#### Task instructions:
Go over these records and count the lines with the string "focal" in them; the count is all that should be returned.

#### Data provided:
[Start of section]

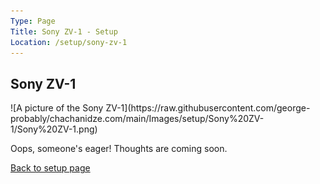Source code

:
 ```yaml
---
Type: Page
Title: Sony ZV-1 - Setup
Location: /setup/sony-zv-1
---
```


## Sony ZV-1

<div class="img-container-wide">
![A picture of the Sony ZV-1](https://raw.githubusercontent.com/george-probably/chachanidze.com/main/Images/setup/Sony%20ZV-1/Sony%20ZV-1.png)
</div>

Oops, someone's eager! Thoughts are coming soon.

[Back to setup page](/setup)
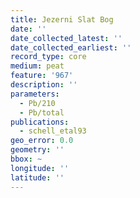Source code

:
 ```yaml
---
title: Jezerni Slat Bog
date: ''
date_collected_latest: ''
date_collected_earliest: ''
record_type: core
medium: peat
feature: '967'
description: ''
parameters:
  - Pb/210
  - Pb/total
publications:
  - schell_etal93
geo_error: 0.0
geometry: ''
bbox: ~
longitude: ''
latitude: ''
---
```

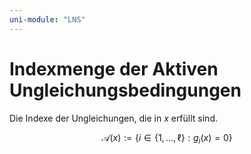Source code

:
 ```yaml
---
uni-module: "LNS"
---
```


# Indexmenge der Aktiven Ungleichungsbedingungen

Die Indexe der Ungleichungen, die in $x$ erfüllt sind.

$$\mathcal{A}(x):=\left\{i \in\{1, \ldots, \ell\}: g_{i}(x)=0\right\}$$
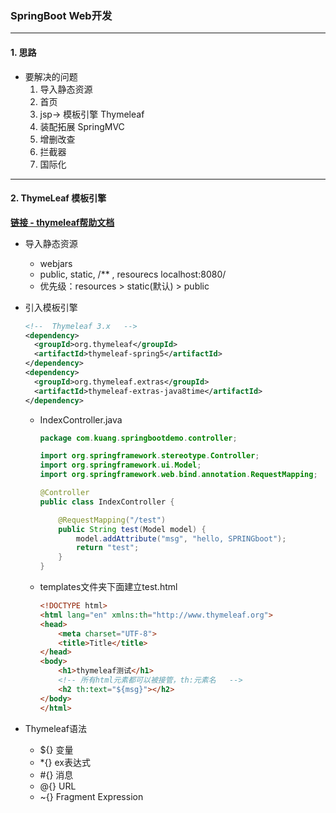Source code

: ### SpringBoot Web开发

-----------

#### 1. 思路

- 要解决的问题
  1. 导入静态资源
  2. 首页
  3. jsp-> 模板引擎 Thymeleaf
  4. 装配拓展   SpringMVC
  5. 增删改查
  6. 拦截器
  7. 国际化

----

#### 2. ThymeLeaf 模板引擎

[**链接 - thymeleaf帮助文档**](https://www.thymeleaf.org/doc/tutorials/3.0/usingthymeleaf.html)

- 导入静态资源
  - webjars
  - public, static, /** , resourecs      localhost:8080/
  - 优先级：resources  > static(默认) > public 

- 引入模板引擎

  ```xml
  <!--	Thymeleaf 3.x	-->
  <dependency>
    <groupId>org.thymeleaf</groupId>
    <artifactId>thymeleaf-spring5</artifactId>
  </dependency>
  <dependency>
    <groupId>org.thymeleaf.extras</groupId>
    <artifactId>thymeleaf-extras-java8time</artifactId>
  </dependency>
  
  ```

  - IndexController.java

    ```java
    package com.kuang.springbootdemo.controller;
    
    import org.springframework.stereotype.Controller;
    import org.springframework.ui.Model;
    import org.springframework.web.bind.annotation.RequestMapping;
    
    @Controller
    public class IndexController {
    
        @RequestMapping("/test")
        public String test(Model model) {
            model.addAttribute("msg", "hello, SPRINGboot");
            return "test";
        }
    }
    
    ```

  - templates文件夹下面建立test.html

    ```html
    <!DOCTYPE html>
    <html lang="en" xmlns:th="http://www.thymeleaf.org">
    <head>
        <meta charset="UTF-8">
        <title>Title</title>
    </head>
    <body>
        <h1>thymeleaf测试</h1>
        <!-- 所有html元素都可以被接管，th:元素名   -->
        <h2 th:text="${msg}"></h2>
    </body>
    </html>
    ```

- Thymeleaf语法

  - ${} 变量
  - *{}  ex表达式
  - #{}  消息
  - @{}  URL
  - ~{}   Fragment Expression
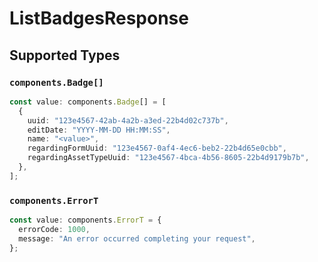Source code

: # ListBadgesResponse


## Supported Types

### `components.Badge[]`

```typescript
const value: components.Badge[] = [
  {
    uuid: "123e4567-42ab-4a2b-a3ed-22b4d02c737b",
    editDate: "YYYY-MM-DD HH:MM:SS",
    name: "<value>",
    regardingFormUuid: "123e4567-0af4-4ec6-beb2-22b4d65e0cbb",
    regardingAssetTypeUuid: "123e4567-4bca-4b56-8605-22b4d9179b7b",
  },
];
```

### `components.ErrorT`

```typescript
const value: components.ErrorT = {
  errorCode: 1000,
  message: "An error occurred completing your request",
};
```

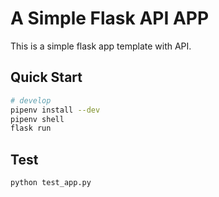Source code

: # A Simple Flask API APP

This is a simple flask app template with API.

## Quick Start

```bash
# develop
pipenv install --dev
pipenv shell
flask run
```

## Test

```bash
python test_app.py
```
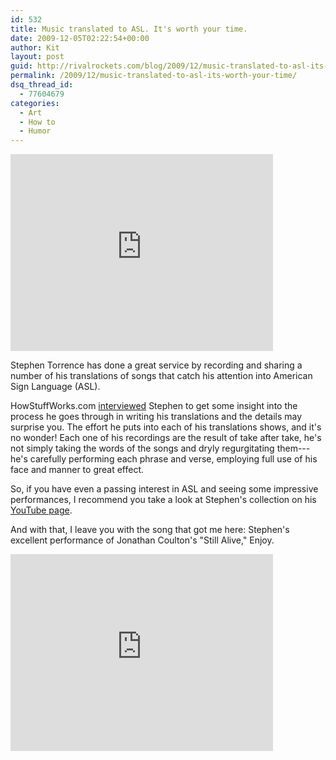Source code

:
 ```yaml
---
id: 532
title: Music translated to ASL. It's worth your time.
date: 2009-12-05T02:22:54+00:00
author: Kit
layout: post
guid: http://rivalrockets.com/blog/2009/12/music-translated-to-asl-its-worth-your-time/
permalink: /2009/12/music-translated-to-asl-its-worth-your-time/
dsq_thread_id:
  - 77604679
categories:
  - Art
  - How to
  - Humor
---
```


<iframe width="420" height="315" src="https://www.youtube.com/embed/WUnPo2mTI9c" frameborder="0" allowfullscreen></iframe>

Stephen Torrence has done a great service by recording and sharing a number of his translations of songs that catch his attention into American Sign Language (ASL).

HowStuffWorks.com <a href="http://www.youtube.com/watch?v=Rd1NX_x_PnY&NR=1" target="_blank">interviewed</a> Stephen to get some insight into the process he goes through in writing his translations and the details may surprise you.  The effort he puts into each of his translations shows, and it's no wonder!  Each one of his recordings are the result of take after take, he's not simply taking the words of the songs and dryly regurgitating them---he's  carefully performing each phrase and verse, employing full use of his face and manner to great effect.

So, if you have even a passing interest in ASL and seeing some impressive performances, I recommend you take a look at Stephen's collection on his <a href="http://www.youtube.com/user/CaptainValor" target="_blank">YouTube page</a>.

And with that, I leave you with the song that got me here: Stephen's excellent performance of Jonathan Coulton's "Still Alive," Enjoy.

<iframe width="420" height="315" src="https://www.youtube.com/embed/R9iXOtxu5Ro" frameborder="0" allowfullscreen></iframe>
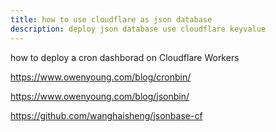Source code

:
 ```yaml
---
title: how to use cloudflare as json database
description: deploy json database use cloudflare keyvalue
---
```





how to  deploy  a cron dashborad  on  Cloudflare Workers 

https://www.owenyoung.com/blog/cronbin/

https://www.owenyoung.com/blog/jsonbin/

https://github.com/wanghaisheng/jsonbase-cf

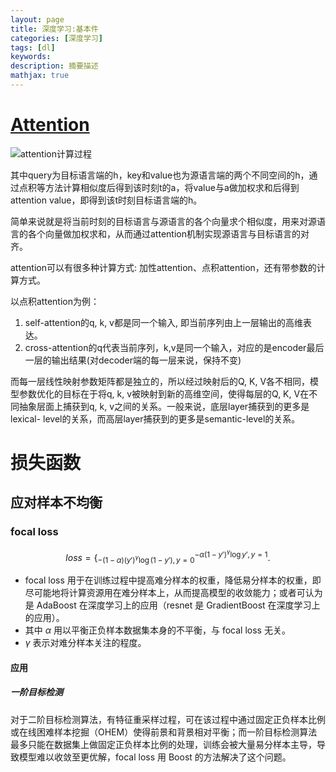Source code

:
 ```yaml
---
layout: page
title: 深度学习:基本件
categories: [深度学习]
tags: [dl]
keywords: 
description: 摘要描述
mathjax: true
---
```


# [Attention](<https://xdaping.github.io/posts/nlp-self-attention-models.html>)

![attention计算过程](https://img.vim-cn.com/98/25009c5201091fbab8ffd2f2a92b353d2ae523.jpg)

其中query为目标语言端的h，key和value也为源语言端的两个不同空间的h，通过点积等方法计算相似度后得到该时刻t的a，将value与a做加权求和后得到attention value，即得到该t时刻目标语言端的h。

简单来说就是将当前时刻的目标语言与源语言的各个向量求个相似度，用来对源语言的各个向量做加权求和，从而通过attention机制实现源语言与目标语言的对齐。

attention可以有很多种计算方式: 加性attention、点积attention，还有带参数的计算方式。

以点积attention为例：

1. self-attention的q, k, v都是同一个输入, 即当前序列由上一层输出的高维表达。
2. cross-attention的q代表当前序列，k,v是同一个输入，对应的是encoder最后一层的输出结果(对decoder端的每一层来说，保持不变)

而每一层线性映射参数矩阵都是独立的，所以经过映射后的Q, K, V各不相同，模型参数优化的目标在于将q, k, v被映射到新的高维空间，使得每层的Q, K, V在不同抽象层面上捕获到q, k, v之间的关系。一般来说，底层layer捕获到的更多是lexical- level的关系，而高层layer捕获到的更多是semantic-level的关系。

# 损失函数

## 应对样本不均衡

### focal loss

$$
loss = \{^{-\alpha (1-y')^\gamma \log y', y=1}
_{-(1-\alpha)(y')^\gamma \log (1-y'), y=0}.
$$

* focal loss 用于在训练过程中提高难分样本的权重，降低易分样本的权重，即尽可能地将计算资源用在难分样本上，从而提高模型的收敛能力；或者可认为是 AdaBoost 在深度学习上的应用（resnet 是 GradientBoost 在深度学习上的应用）。
* 其中 $\alpha$ 用以平衡正负样本数据集本身的不平衡，与 focal loss 无关。
* $\gamma$ 表示对难分样本关注的程度。

#### 应用

##### 一阶目标检测

对于二阶目标检测算法，有特征重采样过程，可在该过程中通过固定正负样本比例或在线困难样本挖掘（OHEM）使得前景和背景相对平衡；而一阶目标检测算法最多只能在数据集上做固定正负样本比例的处理，训练会被大量易分样本主导，导致模型难以收敛至更优解，focal loss 用 Boost 的方法解决了这个问题。

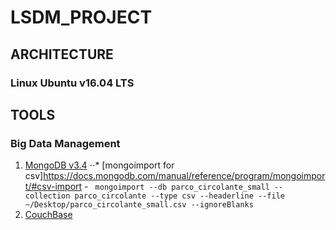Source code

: # LSDM_PROJECT
## ARCHITECTURE
### Linux Ubuntu v16.04 LTS
## TOOLS
### Big Data Management
1. [MongoDB v3.4](https://docs.mongodb.com/manual/tutorial/install-mongodb-on-ubuntu/)
⋅⋅* [mongoimport for csv]https://docs.mongodb.com/manual/reference/program/mongoimport/#csv-import - ``` mongoimport --db parco_circolante_small --collection parco_circolante --type csv --headerline --file ~/Desktop/parco_circolante_small.csv --ignoreBlanks```
2. [CouchBase](https://developer.couchbase.com/documentation/server/4.5/getting-started/installing.html#story-h2-3)
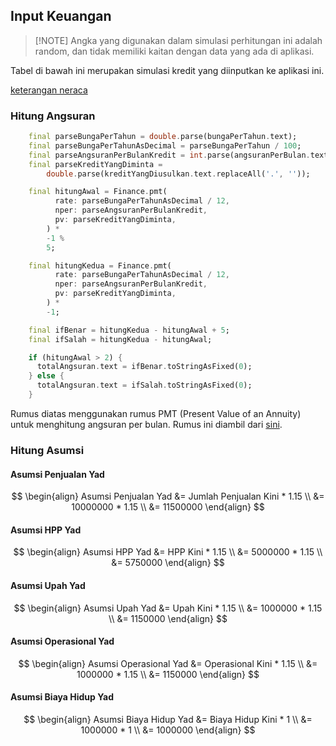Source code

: ## Input Keuangan

> [!NOTE] Angka yang digunakan dalam simulasi perhitungan ini adalah random, dan tidak memiliki kaitan dengan data yang ada di aplikasi.

Tabel di bawah ini merupakan simulasi kredit yang diinputkan ke aplikasi ini.

[keterangan neraca](https://docs.google.com/spreadsheets/d/1SJs6FhtwjygQY_OIjjo-tRZtBQUbkdVNeFdSOsIuieM/edit?usp=sharing ':include :type=iframe width=100% height=800px')

### Hitung Angsuran

```dart
    final parseBungaPerTahun = double.parse(bungaPerTahun.text);
    final parseBungaPerTahunAsDecimal = parseBungaPerTahun / 100;
    final parseAngsuranPerBulanKredit = int.parse(angsuranPerBulan.text);
    final parseKreditYangDiminta =
        double.parse(kreditYangDiusulkan.text.replaceAll('.', ''));

    final hitungAwal = Finance.pmt(
          rate: parseBungaPerTahunAsDecimal / 12,
          nper: parseAngsuranPerBulanKredit,
          pv: parseKreditYangDiminta,
        ) *
        -1 %
        5;

    final hitungKedua = Finance.pmt(
          rate: parseBungaPerTahunAsDecimal / 12,
          nper: parseAngsuranPerBulanKredit,
          pv: parseKreditYangDiminta,
        ) *
        -1;

    final ifBenar = hitungKedua - hitungAwal + 5;
    final ifSalah = hitungKedua - hitungAwal;

    if (hitungAwal > 2) {
      totalAngsuran.text = ifBenar.toStringAsFixed(0);
    } else {
      totalAngsuran.text = ifSalah.toStringAsFixed(0);
    }
```

Rumus diatas menggunakan rumus PMT (Present Value of an Annuity) untuk menghitung angsuran per bulan. Rumus ini diambil dari [sini](https://www.investopedia.com/terms/p/pmt.asp). 

### Hitung Asumsi

#### Asumsi Penjualan Yad
$$
\begin{align}
Asumsi Penjualan Yad &= Jumlah Penjualan Kini * 1.15 \\
&= 10000000 * 1.15 \\
&= 11500000
\end{align}
$$

#### Asumsi HPP Yad
$$
\begin{align}
Asumsi HPP Yad &= HPP Kini * 1.15 \\
&= 5000000 * 1.15 \\
&= 5750000
\end{align}
$$

#### Asumsi Upah Yad
$$
\begin{align}
Asumsi Upah Yad &= Upah Kini * 1.15 \\
&= 1000000 * 1.15 \\
&= 1150000
\end{align}
$$

#### Asumsi Operasional Yad
$$
\begin{align}
Asumsi Operasional Yad &= Operasional Kini * 1.15 \\
&= 1000000 * 1.15 \\
&= 1150000
\end{align}
$$

#### Asumsi Biaya Hidup Yad
$$
\begin{align}
Asumsi Biaya Hidup Yad &= Biaya Hidup Kini * 1 \\
&= 1000000 * 1 \\
&= 1000000
\end{align}
$$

[End of section]

#### Answer space:
4